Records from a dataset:
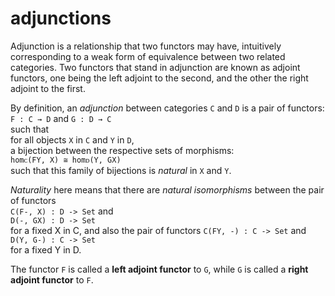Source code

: # adjunctions

Adjunction is a relationship that two functors may have, intuitively corresponding to a weak form of equivalence between two related categories. Two functors that stand in adjunction are known as adjoint functors, one being the left adjoint to the second, and the other the right adjoint to the first.

By definition, an *adjunction* between categories `C` and `D` is a pair of functors:   
`F : C → D` and `G : D → C`   
such that   
for all objects `X` in `C` and `Y` in `D`,    
a bijection between the respective sets of morphisms:   
`homᴄ(FY, X) ≅ homᴅ(Y, GX)`   
such that this family of bijections is *natural* in `X` and `Y`.

*Naturality* here means that there are *natural isomorphisms* 
between the pair of functors   
`C(F-, X) : D -> Set` and   
`D(-, GX) : D -> Set`    
for a fixed X in C, 
and also the pair of functors 
`C(FY, -) : C -> Set` and   
`D(Y, G-) : C -> Set`    
for a fixed Y in D.

The functor `F` is called a **left adjoint functor** to `G`, 
while `G` is called a **right adjoint functor** to `F`.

What you will do. Output the line containing "a bijection between" together with all later lines of the entries, exactly as written, through the final line.

Finished exercise.
a bijection between the respective sets of morphisms:   
`homᴄ(FY, X) ≅ homᴅ(Y, GX)`   
such that this family of bijections is *natural* in `X` and `Y`.

*Naturality* here means that there are *natural isomorphisms* 
between the pair of functors   
`C(F-, X) : D -> Set` and   
`D(-, GX) : D -> Set`    
for a fixed X in C, 
and also the pair of functors 
`C(FY, -) : C -> Set` and   
`D(Y, G-) : C -> Set`    
for a fixed Y in D.

The functor `F` is called a **left adjoint functor** to `G`, 
while `G` is called a **right adjoint functor** to `F`.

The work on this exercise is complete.